There are also a number of theoretical, negative or perverse incentives inherent in DRG-based payment systems, some of which have been found in practice. The potential for providers to skimp on quality in order to reduce their costs, thereby maximising profit, is one such negative incentive.
The ‘quicker but sicker’ phenomenon, where hospitals discharge patients too early has been found in the US[i],[ii] and Australia.[iii],[iv] The evidence does not suggest that this has happened in England however.[v]
Another negative incentive is ‘cream skimming’ where providers seek out healthier and/or lower-risk patients, or focus on certain conditions or procedures. As with quality skimping, this is in order to reduce costs, thereby maximising profit. The scope however for cream skimming to take place in the NHS in England is limited due to referral arrangements.[vi]
Despite the inclusion of some best practice tariffs and the ‘commissioning for quality and innovation’ framework (CQUIN), the connection between the national tariff/PbR and patient outcomes remains poor. For more information on best practice tariffs and CQUIN, see our briefing on Payment for performance
The national tariff/PbR alongside the ‘any qualified provider’ policy enables many different providers to treat patients for different conditions or procedures, including from the independent sector, which can lead to fragmented services and care.

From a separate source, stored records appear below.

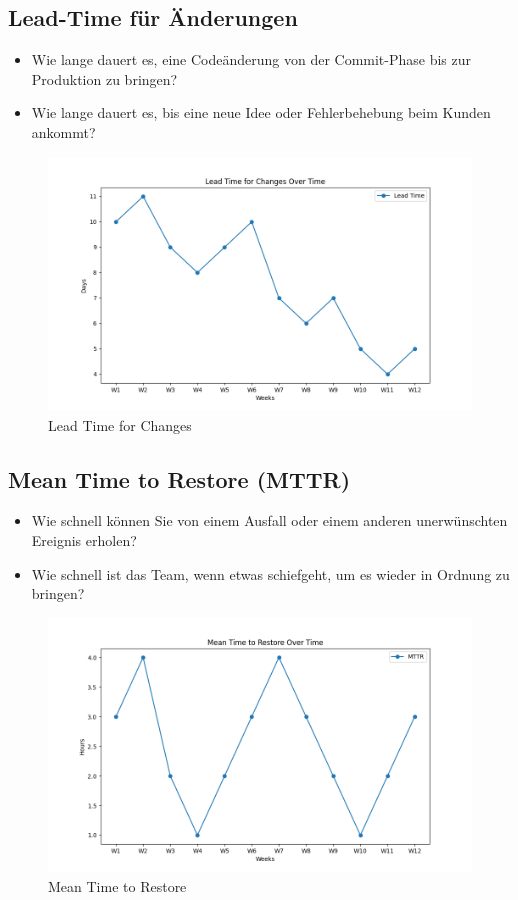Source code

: \documentclass{orgstandard}
\begin{document}
\subsection{Lead-Time für Änderungen}
\label{sec:orgc80756c}
\begin{itemize}
\item Wie lange dauert es, eine Codeänderung von der Commit-Phase bis zur Produktion zu bringen?
\item Wie lange dauert es, bis eine neue Idee oder Fehlerbehebung beim Kunden ankommt?
\end{itemize}
\begin{figure}[htbp]
\centering
\includegraphics[width=.65\linewidth]{img/LeadTimeForChanges.png}
\caption{\label{fig:org3dc4154}Lead Time for Changes}
\end{figure}

\subsection{Mean Time to Restore (MTTR)}
\label{sec:org95d3489}
\begin{itemize}
\item Wie schnell können Sie von einem Ausfall oder einem anderen unerwünschten Ereignis erholen?
\item Wie schnell ist das Team, wenn etwas schiefgeht, um es wieder in Ordnung zu bringen?
\end{itemize}
\begin{figure}[htbp]
\centering
\includegraphics[width=.65\linewidth]{img/MTTR.png}
\caption{\label{fig:org414b74a}Mean Time to Restore}
\end{figure}
\end{document}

In addition, by focusing on specific procedures carried out in the acute setting, the national tariff does not facilitate a more coordinated approach to health care delivery, across other sectors or parts of the NHS. This creates divisions between secondary and primary/community care and discourages the treatment of patients in out-of-hospital settings. As such it is seen as a major barrier to the development of integrated care.
Divisions between primary and secondary care can also be created by the issue that ‘payment by results’ funding will increase in line with activity levels. Over time lead this can lead to a reduction in the health care budget going towards primary care, which primarily uses a capitated approach.

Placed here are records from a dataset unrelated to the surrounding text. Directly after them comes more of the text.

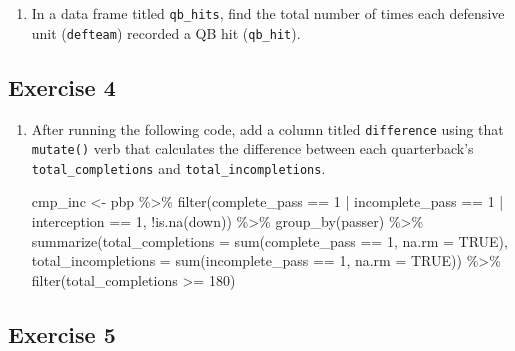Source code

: \documentclass[
  letterpaper,
]{krantz}
\newenvironment{Shaded}{\begin{snugshade}}{\end{snugshade}}
\newcommand{\AttributeTok}[1]{\textcolor[rgb]{0.40,0.45,0.13}{#1}}
\newcommand{\ConstantTok}[1]{\textcolor[rgb]{0.56,0.35,0.01}{#1}}
\newcommand{\DecValTok}[1]{\textcolor[rgb]{0.68,0.00,0.00}{#1}}
\newcommand{\FunctionTok}[1]{\textcolor[rgb]{0.28,0.35,0.67}{#1}}
\newcommand{\NormalTok}[1]{\textcolor[rgb]{0.00,0.23,0.31}{#1}}
\newcommand{\OtherTok}[1]{\textcolor[rgb]{0.00,0.23,0.31}{#1}}
\newcommand{\SpecialCharTok}[1]{\textcolor[rgb]{0.37,0.37,0.37}{#1}}
\providecommand{\tightlist}{%
  \setlength{\itemsep}{0pt}\setlength{\parskip}{0pt}}\usepackage{longtable,booktabs,array}
\begin{document}
\begin{enumerate}
\def\labelenumi{\arabic{enumi}.}
\tightlist
\item
  In a data frame titled \texttt{qb\_hits}, find the total number of
  times each defensive unit (\texttt{defteam}) recorded a QB hit
  (\texttt{qb\_hit}).
\end{enumerate}

\hypertarget{exercise-4}{%
\subsection{\texorpdfstring{\textbf{Exercise
4}}{Exercise 4}}\label{exercise-4}}

\begin{enumerate}
\def\labelenumi{\arabic{enumi}.}
\item
  After running the following code, add a column titled
  \texttt{difference} using that \texttt{mutate()} verb that calculates
  the difference between each quarterback's \texttt{total\_completions}
  and \texttt{total\_incompletions}.

\begin{Shaded}
\begin{Highlighting}[]
\NormalTok{cmp\_inc }\OtherTok{\textless{}{-}}\NormalTok{ pbp }\SpecialCharTok{\%\textgreater{}\%}
  \FunctionTok{filter}\NormalTok{(complete\_pass }\SpecialCharTok{==} \DecValTok{1} \SpecialCharTok{|}
\NormalTok{           incomplete\_pass }\SpecialCharTok{==} \DecValTok{1} \SpecialCharTok{|}
\NormalTok{           interception }\SpecialCharTok{==} \DecValTok{1}\NormalTok{, }\SpecialCharTok{!}\FunctionTok{is.na}\NormalTok{(down)) }\SpecialCharTok{\%\textgreater{}\%}
  \FunctionTok{group\_by}\NormalTok{(passer) }\SpecialCharTok{\%\textgreater{}\%}
  \FunctionTok{summarize}\NormalTok{(}\AttributeTok{total\_completions =} \FunctionTok{sum}\NormalTok{(complete\_pass }\SpecialCharTok{==} \DecValTok{1}\NormalTok{, }\AttributeTok{na.rm =} \ConstantTok{TRUE}\NormalTok{),}
            \AttributeTok{total\_incompletions =} \FunctionTok{sum}\NormalTok{(incomplete\_pass }\SpecialCharTok{==} \DecValTok{1}\NormalTok{, }\AttributeTok{na.rm =} \ConstantTok{TRUE}\NormalTok{)) }\SpecialCharTok{\%\textgreater{}\%}
  \FunctionTok{filter}\NormalTok{(total\_completions }\SpecialCharTok{\textgreater{}=} \DecValTok{180}\NormalTok{)}
\end{Highlighting}
\end{Shaded}
\end{enumerate}

\hypertarget{exercise-5}{%
\subsection{\texorpdfstring{\textbf{Exercise
5}}{Exercise 5}}\label{exercise-5}}
\end{document}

The downside of increased hospital activity, which has followed the introduction of the national tariff/PbR, is greater financial risk and uncertainty for NHS commissioners. Finally the administrative costs associated with this payment system are high (although some view these increased costs as justified given the perceived benefits of the system).[vii]
[i] Kosecoff J, Kahn KL, Rogers WH, Reinisch EJ et al (1990). ‘Prospective payment system and impairment at discharge. The “quicker-and-sicker” story revisited’, The Journal of the American Medical Association, 264: 1980-3.
[ii] Qian X et al (2011). ‘“Quicker and sicker” under Medicare’s prospective payment system for hospitals: new evidence on an old issue from a national longitudinal survey’. Bulletin of economic research, 63(1): 1-27.
[iv] Hunter C (1994). ‘DRGs and Australian psychiatry’. Australian and New Zealand Journal of Psychiatry, 28(1): 114-120.
[v] Farrar S, Sussex J, Yi D, Sutton M et al (2007). Report to the Department of Health: national evaluation of Payment by Results. Aberdeen: Health Economics Research Unit, University of Aberdeen.
[vii] Marini G & Street A (2006). The administrative costs of Payment by Results, research paper 17. York: Centre for Health Economics, University of York.